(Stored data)
%%
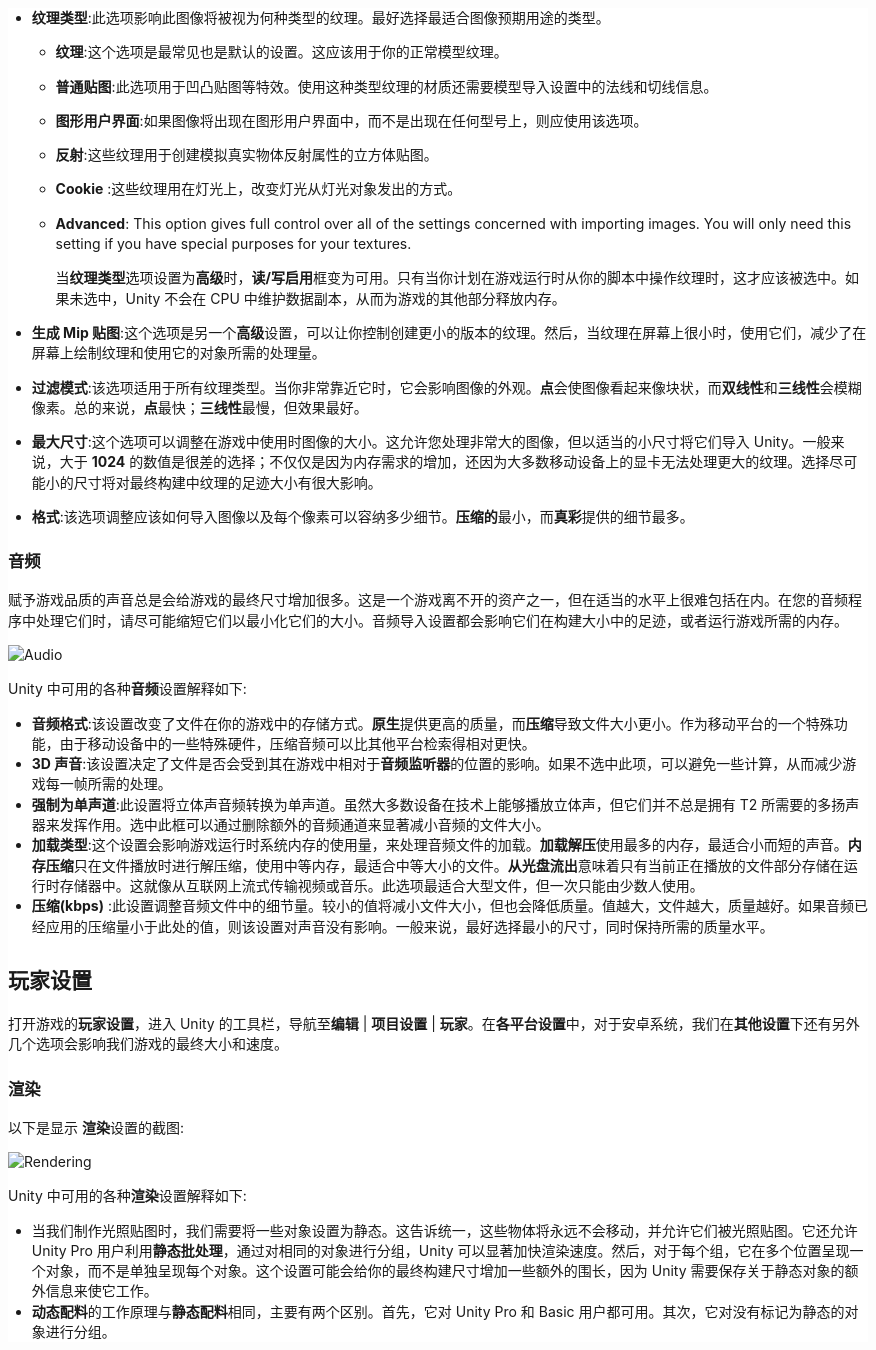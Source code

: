 *   **纹理类型**:此选项影响此图像将被视为何种类型的纹理。最好选择最适合图像预期用途的类型。
    *   **纹理**:这个选项是最常见也是默认的设置。这应该用于你的正常模型纹理。
    *   **普通贴图**:此选项用于凹凸贴图等特效。使用这种类型纹理的材质还需要模型导入设置中的法线和切线信息。
    *   **图形用户界面**:如果图像将出现在图形用户界面中，而不是出现在任何型号上，则应使用该选项。
    *   **反射**:这些纹理用于创建模拟真实物体反射属性的立方体贴图。
    *   **Cookie** :这些纹理用在灯光上，改变灯光从灯光对象发出的方式。
    *   **Advanced**: This option gives full control over all of the settings concerned with importing images. You will only need this setting if you have special purposes for your textures.

        当**纹理类型**选项设置为**高级**时，**读/写启用**框变为可用。只有当你计划在游戏运行时从你的脚本中操作纹理时，这才应该被选中。如果未选中，Unity 不会在 CPU 中维护数据副本，从而为游戏的其他部分释放内存。

*   **生成 Mip 贴图**:这个选项是另一个**高级**设置，可以让你控制创建更小的版本的纹理。然后，当纹理在屏幕上很小时，使用它们，减少了在屏幕上绘制纹理和使用它的对象所需的处理量。
*   **过滤模式**:该选项适用于所有纹理类型。当你非常靠近它时，它会影响图像的外观。**点**会使图像看起来像块状，而**双线性**和**三线性**会模糊像素。总的来说，**点**最快；**三线性**最慢，但效果最好。
*   **最大尺寸**:这个选项可以调整在游戏中使用时图像的大小。这允许您处理非常大的图像，但以适当的小尺寸将它们导入 Unity。一般来说，大于 **1024** 的数值是很差的选择；不仅仅是因为内存需求的增加，还因为大多数移动设备上的显卡无法处理更大的纹理。选择尽可能小的尺寸将对最终构建中纹理的足迹大小有很大影响。
*   **格式**:该选项调整应该如何导入图像以及每个像素可以容纳多少细节。**压缩的**最小，而**真彩**提供的细节最多。

### 音频

赋予游戏品质的声音总是会给游戏的最终尺寸增加很多。这是一个游戏离不开的资产之一，但在适当的水平上很难包括在内。在您的音频程序中处理它们时，请尽可能缩短它们以最小化它们的大小。音频导入设置都会影响它们在构建大小中的足迹，或者运行游戏所需的内存。

![Audio](graphics/2014OT_09_05.jpg)

Unity 中可用的各种**音频**设置解释如下:

*   **音频格式**:该设置改变了文件在你的游戏中的存储方式。**原生**提供更高的质量，而**压缩**导致文件大小更小。作为移动平台的一个特殊功能，由于移动设备中的一些特殊硬件，压缩音频可以比其他平台检索得相对更快。
*   **3D 声音**:该设置决定了文件是否会受到其在游戏中相对于**音频监听器**的位置的影响。如果不选中此项，可以避免一些计算，从而减少游戏每一帧所需的处理。
*   **强制为单声道**:此设置将立体声音频转换为单声道。虽然大多数设备在技术上能够播放立体声，但它们并不总是拥有 T2 所需要的多扬声器来发挥作用。选中此框可以通过删除额外的音频通道来显著减小音频的文件大小。
*   **加载类型**:这个设置会影响游戏运行时系统内存的使用量，来处理音频文件的加载。**加载解压**使用最多的内存，最适合小而短的声音。**内存压缩**只在文件播放时进行解压缩，使用中等内存，最适合中等大小的文件。**从光盘流出**意味着只有当前正在播放的文件部分存储在运行时存储器中。这就像从互联网上流式传输视频或音乐。此选项最适合大型文件，但一次只能由少数人使用。
*   **压缩(kbps)** :此设置调整音频文件中的细节量。较小的值将减小文件大小，但也会降低质量。值越大，文件越大，质量越好。如果音频已经应用的压缩量小于此处的值，则该设置对声音没有影响。一般来说，最好选择最小的尺寸，同时保持所需的质量水平。

## 玩家设置

打开游戏的**玩家设置**，进入 Unity 的工具栏，导航至**编辑** | **项目设置** | **玩家**。在**各平台设置**中，对于安卓系统，我们在**其他设置**下还有另外几个选项会影响我们游戏的最终大小和速度。

### 渲染

以下是显示 **渲染**设置的截图:

![Rendering](graphics/2014OT_09_10.jpg)

Unity 中可用的各种**渲染**设置解释如下:

*   当我们制作光照贴图时，我们需要将一些对象设置为静态。这告诉统一，这些物体将永远不会移动，并允许它们被光照贴图。它还允许 Unity Pro 用户利用**静态批处理**，通过对相同的对象进行分组，Unity 可以显著加快渲染速度。然后，对于每个组，它在多个位置呈现一个对象，而不是单独呈现每个对象。这个设置可能会给你的最终构建尺寸增加一些额外的围长，因为 Unity 需要保存关于静态对象的额外信息来使它工作。
*   **动态配料**的工作原理与**静态配料**相同，主要有两个区别。首先，它对 Unity Pro 和 Basic 用户都可用。其次，它对没有标记为静态的对象进行分组。
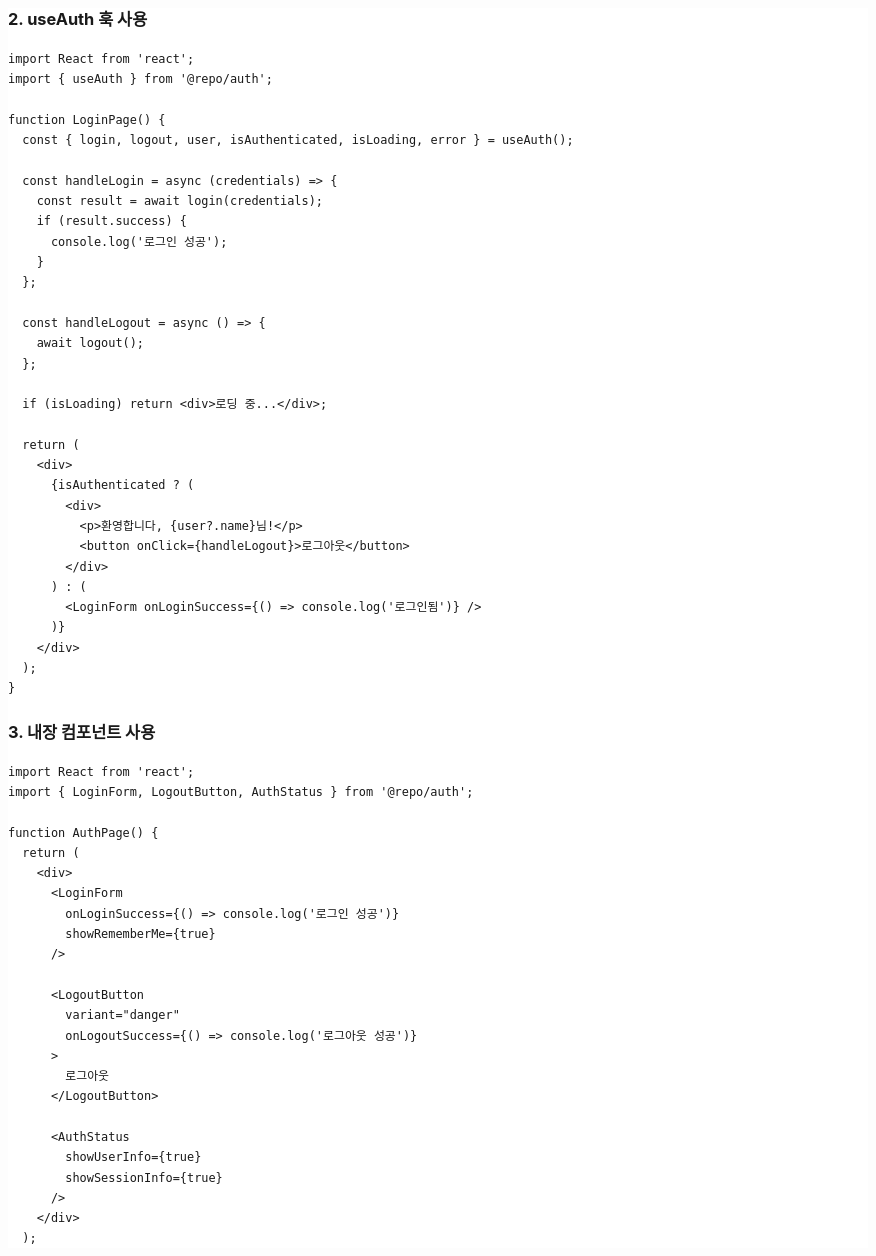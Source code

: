 ### 2. useAuth 훅 사용

```tsx
import React from 'react';
import { useAuth } from '@repo/auth';

function LoginPage() {
  const { login, logout, user, isAuthenticated, isLoading, error } = useAuth();

  const handleLogin = async (credentials) => {
    const result = await login(credentials);
    if (result.success) {
      console.log('로그인 성공');
    }
  };

  const handleLogout = async () => {
    await logout();
  };

  if (isLoading) return <div>로딩 중...</div>;

  return (
    <div>
      {isAuthenticated ? (
        <div>
          <p>환영합니다, {user?.name}님!</p>
          <button onClick={handleLogout}>로그아웃</button>
        </div>
      ) : (
        <LoginForm onLoginSuccess={() => console.log('로그인됨')} />
      )}
    </div>
  );
}
```

### 3. 내장 컴포넌트 사용

```tsx
import React from 'react';
import { LoginForm, LogoutButton, AuthStatus } from '@repo/auth';

function AuthPage() {
  return (
    <div>
      <LoginForm 
        onLoginSuccess={() => console.log('로그인 성공')}
        showRememberMe={true}
      />
      
      <LogoutButton 
        variant="danger"
        onLogoutSuccess={() => console.log('로그아웃 성공')}
      >
        로그아웃
      </LogoutButton>
      
      <AuthStatus 
        showUserInfo={true}
        showSessionInfo={true}
      />
    </div>
  );
```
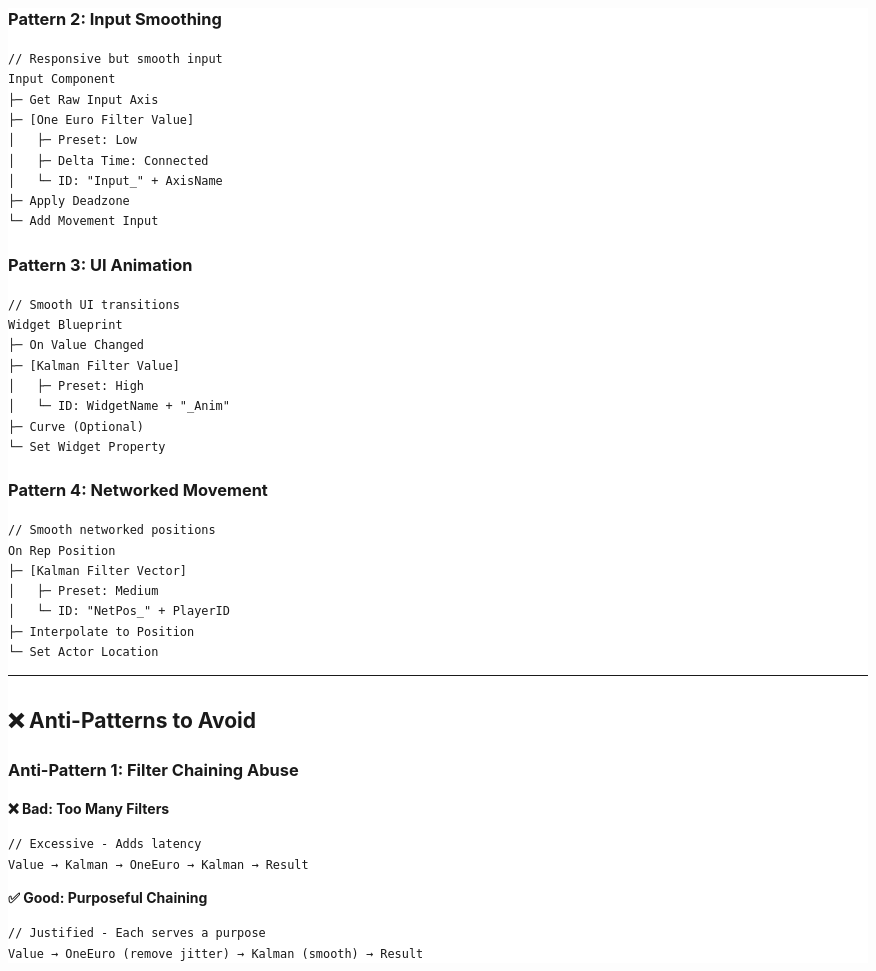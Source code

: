 ### Pattern 2: Input Smoothing

```blueprint
// Responsive but smooth input
Input Component
├─ Get Raw Input Axis
├─ [One Euro Filter Value]
│   ├─ Preset: Low
│   ├─ Delta Time: Connected
│   └─ ID: "Input_" + AxisName
├─ Apply Deadzone
└─ Add Movement Input
```

### Pattern 3: UI Animation

```blueprint
// Smooth UI transitions
Widget Blueprint
├─ On Value Changed
├─ [Kalman Filter Value]
│   ├─ Preset: High
│   └─ ID: WidgetName + "_Anim"
├─ Curve (Optional)
└─ Set Widget Property
```

### Pattern 4: Networked Movement

```blueprint
// Smooth networked positions
On Rep Position
├─ [Kalman Filter Vector]
│   ├─ Preset: Medium
│   └─ ID: "NetPos_" + PlayerID
├─ Interpolate to Position
└─ Set Actor Location
```

---

## ❌ Anti-Patterns to Avoid

### Anti-Pattern 1: Filter Chaining Abuse

**❌ Bad: Too Many Filters**
```blueprint
// Excessive - Adds latency
Value → Kalman → OneEuro → Kalman → Result
```

**✅ Good: Purposeful Chaining**
```blueprint
// Justified - Each serves a purpose
Value → OneEuro (remove jitter) → Kalman (smooth) → Result
```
%%
■ **Exercise details**: Which lines of the records above contain the word "Value"? Report each one in full.

■ **Solution to this problem**:
├─ [One Euro Filter Value]
├─ On Value Changed
├─ [Kalman Filter Value]
Value → Kalman → OneEuro → Kalman → Result
Value → OneEuro (remove jitter) → Kalman (smooth) → Result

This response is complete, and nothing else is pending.